Church Growth Is Not Necessarily Effective Evangelism
A "tough love" article for congregations who claim a priority focus on evangelism.
(Note: This is a topic on which George has written before in his role as a consultant to congregations throughout North America over the last 45 years. From time-to-time he thinks about this subject again and writes a new article. Those thoughts arose again several weeks ago and brought forth this positive challenge to those who scream the loudest they are evangelistic. He recommends churches check out the facts about their church’s growth.)
Church Growth is Not Necessarily Effective Evangelism
Worship at Awaken Church on a recent Sunday included several baptisms. It was a great service of celebration. Lead pastor Stuart Hansberry spoke words of joy to the congregation as to what God was doing in and through their community of faith.
He asserted many people were reached for an eternal relationship with God because of the evangelism efforts of Awaken.
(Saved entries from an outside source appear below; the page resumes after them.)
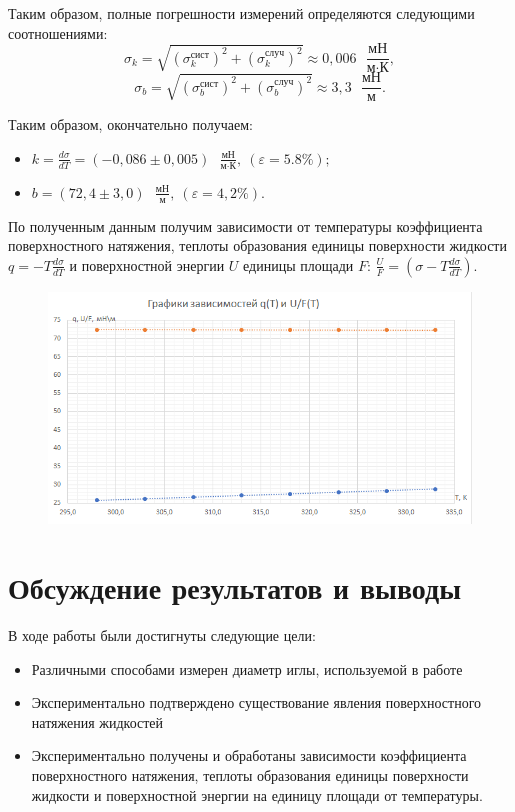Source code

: \documentclass[12pt,a4paper]{article}
\begin{document}
Таким образом, полные погрешности измерений определяются следующими соотношениями:
\[ \sigma_k = \sqrt{(\sigma_k^\text{сист})^2 + (\sigma_k^\text{случ})^2} \approx 0,006 \text{ } \frac{\text{мН}}{\text{м}\cdot\text{К}},\]
\[ \sigma_b = \sqrt{(\sigma_b^\text{сист})^2 + (\sigma_b^\text{случ})^2} \approx 3,3 \text{ } \frac{\text{мН}}{\text{м}}. \]

Таким образом, окончательно получаем:
\begin{itemize}
	\item $ \displaystyle {k = \frac{d\sigma}{dT} = (-0,086 \pm 0,005) \text{ } \frac{\text{мН}}{\text{м}\cdot\text{К}}, \: (\varepsilon = 5.8\%);} $
	\item $ \displaystyle {b = (72,4 \pm 3,0) \text{ } \frac{\text{мН}}{\text{м}}, \: (\varepsilon = 4,2\%).}$
\end{itemize}

По полученным данным получим зависимости от температуры коэффициента поверхностного натяжения,  теплоты образования единицы поверхности жидкости $ \displaystyle {q = -T\frac{d\sigma}{dT}} $ и поверхностной энергии $ U $ единицы площади $ F $: $ \displaystyle {\frac{U}{F} = \left(\sigma - T \frac{d\sigma}{dT}\right).} $


\begin{figure}[H]
	\begin{center}
		\includegraphics[width=14cm]{2.5.1_gr_2}
	\end{center}
\end{figure}

\newpage

\section{Обсуждение результатов и выводы}

В ходе работы были достигнуты следующие цели:
\begin{itemize}
\item Различными способами измерен диаметр иглы, используемой в работе
\item Экспериментально подтверждено существование явления поверхностного натяжения жидкостей
\item Экспериментально получены и обработаны зависимости коэффициента поверхностного натяжения, теплоты образования единицы поверхности жидкости и поверхностной энергии на единицу площади от температуры.
\end{itemize}
\end{document}
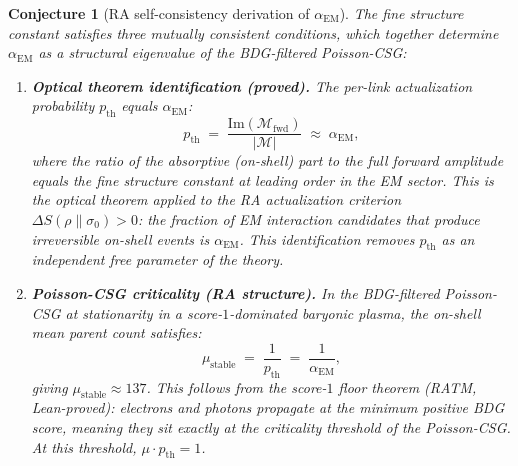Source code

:\documentclass[11pt,a4paper]{article}
\newtheorem{conjecture}[theorem]{Conjecture}
\begin{document}
\begin{conjecture}[RA self-consistency derivation of $\alpha_{\mathrm{EM}}$]
\label{conj:wyler}
The fine structure constant satisfies three mutually consistent conditions,
which together determine $\alpha_{\mathrm{EM}}$ as a structural eigenvalue of
the BDG-filtered Poisson-CSG:

\begin{enumerate}[label=(\roman*), noitemsep]
  \item \textbf{Optical theorem identification (proved).}
  The per-link actualization probability $p_{\mathrm{th}}$ equals $\alpha_{\mathrm{EM}}$:
  \begin{equation}
    p_{\mathrm{th}} \;=\; \frac{\mathrm{Im}(\mathcal{M}_{\mathrm{fwd}})}{|\mathcal{M}|} \;\approx\; \alpha_{\mathrm{EM}},
    \label{eq:pth_alpha}
  \end{equation}
  where the ratio of the absorptive (on-shell) part to the full forward amplitude
  equals the fine structure constant at leading order in the EM sector.
  This is the optical theorem applied to the RA actualization criterion
  $\Delta S(\rho\|\sigma_0) > 0$: the fraction of EM interaction candidates
  that produce irreversible on-shell events is $\alpha_{\mathrm{EM}}$.
  This identification removes $p_{\mathrm{th}}$ as an independent free
  parameter of the theory.

  \item \textbf{Poisson-CSG criticality (RA structure).}
  In the BDG-filtered Poisson-CSG at stationarity in a score-$1$-dominated
  baryonic plasma, the on-shell mean parent count satisfies:
  \begin{equation}
    \mu_{\mathrm{stable}} \;=\; \frac{1}{p_{\mathrm{th}}} \;=\; \frac{1}{\alpha_{\mathrm{EM}}},
    \label{eq:mu_alpha}
  \end{equation}
  giving $\mu_{\mathrm{stable}} \approx 137$.
  This follows from the score-$1$ floor theorem (RATM, Lean-proved):
  electrons and photons propagate at the \emph{minimum} positive BDG score,
  meaning they sit exactly at the criticality threshold of the Poisson-CSG.
  At this threshold, $\mu \cdot p_{\mathrm{th}} = 1$.


\end{enumerate}
\end{conjecture}
\end{document}
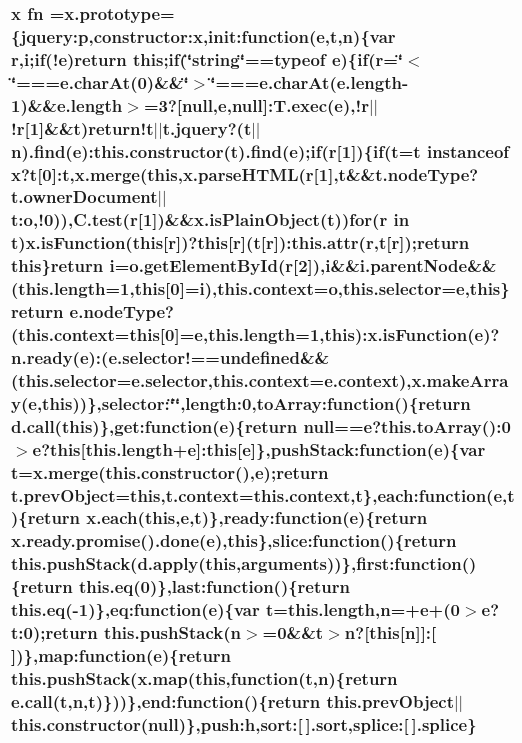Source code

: \hypertarget{jquery-2_80_83_8min_8js_af453dd93808e2e2826fd92ab8c394cfc}{
\subsubsection[{fn}]{\setlength{\rightskip}{0pt plus 5cm}x fn ={\bf x.\-prototype}=\{jquery\-:p,constructor\-:x,init\-:function({\bf e},{\bf t},n)\{var r,i;if(!{\bf e})return this;if(\char`\"{}string\char`\"{}==typeof {\bf e})\{if(r=\char`\"{}$<$\char`\"{}===e.\-char\-At(0)\&\&\char`\"{}$>$\char`\"{}===e.\-char\-At(e.\-length-\/1)\&\&e.\-length$>$=3?\mbox{[}null,{\bf e},null\mbox{]}\-:T.\-exec({\bf e}),!r$\vert$$\vert$!r\mbox{[}1\mbox{]}\&\&{\bf t})return!t$\vert$$\vert$t.\-jquery?({\bf t}$\vert$$\vert$n).find({\bf e})\-:this.\-constructor({\bf t}).find({\bf e});if(r\mbox{[}1\mbox{]})\{if({\bf t}={\bf t} instanceof x?{\bf t}\mbox{[}0\mbox{]}\-:{\bf t},x.\-merge(this,x.\-parse\-H\-T\-M\-L(r\mbox{[}1\mbox{]},{\bf t}\&\&t.\-node\-Type?t.\-owner\-Document$\vert$$\vert$t\-:o,!0)),C.\-test(r\mbox{[}1\mbox{]})\&\&x.\-is\-Plain\-Object({\bf t}))for(r in {\bf t})x.\-is\-Function(this\mbox{[}r\mbox{]})?this\mbox{[}r\mbox{]}({\bf t}\mbox{[}r\mbox{]})\-:this.\-attr(r,{\bf t}\mbox{[}r\mbox{]});return this\}return i=o.\-get\-Element\-By\-Id(r\mbox{[}2\mbox{]}),i\&\&i.\-parent\-Node\&\&(this.\-length=1,this\mbox{[}0\mbox{]}=i),this.\-context=o,this.\-selector={\bf e},this\}return e.\-node\-Type?(this.\-context=this\mbox{[}0\mbox{]}={\bf e},this.\-length=1,this)\-:x.\-is\-Function({\bf e})?{\bf n.\-ready}({\bf e})\-:(e.\-selector!=={\bf undefined}\&\&(this.\-selector=e.\-selector,this.\-context=e.\-context),x.\-make\-Array({\bf e},this))\},selector\-:\char`\"{}\char`\"{},length\-:0,to\-Array\-:function()\{return d.\-call(this)\},get\-:function({\bf e})\{return null=={\bf e}?this.\-to\-Array()\-:0$>${\bf e}?this\mbox{[}this.\-length+{\bf e}\mbox{]}\-:this\mbox{[}{\bf e}\mbox{]}\},push\-Stack\-:function({\bf e})\{var {\bf t}=x.\-merge(this.\-constructor(),{\bf e});return t.\-prev\-Object=this,t.\-context=this.\-context,{\bf t}\},each\-:function({\bf e},{\bf t})\{return {\bf x.\-each}(this,{\bf e},{\bf t})\},ready\-:function({\bf e})\{return {\bf x.\-ready.\-promise}().done({\bf e}),this\},slice\-:function()\{return this.\-push\-Stack(d.\-apply(this,arguments))\},first\-:function()\{return this.\-eq(0)\},last\-:function()\{return this.\-eq(-\/1)\},eq\-:function({\bf e})\{var {\bf t}=this.\-length,n=+{\bf e}+(0$>${\bf e}?t\-:0);return this.\-push\-Stack(n$>$=0\&\&{\bf t}$>$n?\mbox{[}this\mbox{[}n\mbox{]}\mbox{]}\-:\mbox{[}$\,$\mbox{]})\},map\-:function({\bf e})\{return this.\-push\-Stack(x.\-map(this,function({\bf t},n)\{return e.\-call({\bf t},n,{\bf t})\}))\},end\-:function()\{return this.\-prev\-Object$\vert$$\vert$this.\-constructor(null)\},push\-:h,sort\-:\mbox{[}$\,$\mbox{]}.sort,splice\-:\mbox{[}$\,$\mbox{]}.splice\}}}\label{jquery-2_80_83_8min_8js_af453dd93808e2e2826fd92ab8c394cfc}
He quoted the growth numbers over the past few years as something that showed the true blessing of God.
“God’s hand is on our congregation,” he declared. The congregation rose in applause. People left that day rejoicing about how glad they were to be part of Awaken.
Do the Facts Support This?
The mood was different at staff meeting the next day. Executive pastor Tom Powers presented an in-depth analysis of the people who joined the congregation during the past five years. Tom, a retired engineer, was familiar with the classic church growth categories of transfer, biological, and conversion growth.
He did his analysis based on these categories with one twist. Often biological growth is when children in a household come to faith. His twist was that if one adult in the household was already a Christian, if another adult in the household came to faith that was still biological growth.
Not conversion growth. Yes, the adult was a new believer. Yet he or she did not come from a non-Christian household.
This twist presents a greater challenge to the efforts of churches to experience conversion growth. It begs the question – why the strict definition of conversion growth?
Tom shared a chart of the new members using his modified church growth categories. It showed 27 percent of new members were the result of biological growth from households in which at least one adult was already a professing Christian. Most were children of church members.
Sixty-four percent represented transfer growth from other congregations. Only nine percent of new members were the result of conversion growth.
Thus, 91 percent of new members during the previous five years came from Christian households. For a congregation who claimed to focus significantly on evangelism this was embarrassing.
PreChristian households were not being reached in significant numbers.
It points to a churched culture congregation that competes with other congregations and gathers the faithful. Not to a missionary outpost focused on making disciples among those who do not have a Christ-centered faith relationship with God.
What About the Most Recent Baptisms?
The day before seven people were baptized. Three were children or teenagers of Awaken members. They became Christians through the spiritual cultivation of their parents, and the witness of Awaken staff and leaders.
One was a husband where his wife and children were already professing Christians. He was a military officer who during a recent deployment realized his need for a spiritual relationship with God.
A fifth was a teenager from a non-Christian household. He received Jesus as his Lord and Savior through the football ministry of Awaken at his high school. His non-Christian family was present and not sure how they felt about his baptism.
Finally, was an “empty nest” couple new to Awaken coming from a different denominational background that baptizes infants. They were both church members with an active Christian faith throughout their lives. They left their denomination when they could not agree with changes in its doctrinal standards.
Because they had never received “believers’ baptism,” Awaken insisted they be baptized by immersion. They struggled with this for almost a year, but finally accepted the need for rebaptism.
If you are following the numbers, how many people baptized fit the strictest definition of conversion growth?
One. The teenager.
The Impact of the Analysis
Stuart Hansberry – a lead pastor with a reputation for growing churches – struggled with this information. It did not fit what he felt or wanted. He could not ignore the analysis.
No one had ever shown him these facts. He was shocked. Rather than react defensively, he thanked Tom for his analysis.
The staff worked during the next several months to develop culture changing plans to empower their actions to fit their words and convictions about evangelism.
Call to Action
If you did this analysis in your congregation, what would it reveal? What are needed actions to match your words and convictions with the reality of your congregation?
ForthTelling Innovation Insight: George Bullard conducts this analysis with congregations. Of those with a major evangelism theme the percentage of new members resulting from a strict definition of conversion growth is between nine and 13 percent. Typically, these congregations are also 21 or more years old.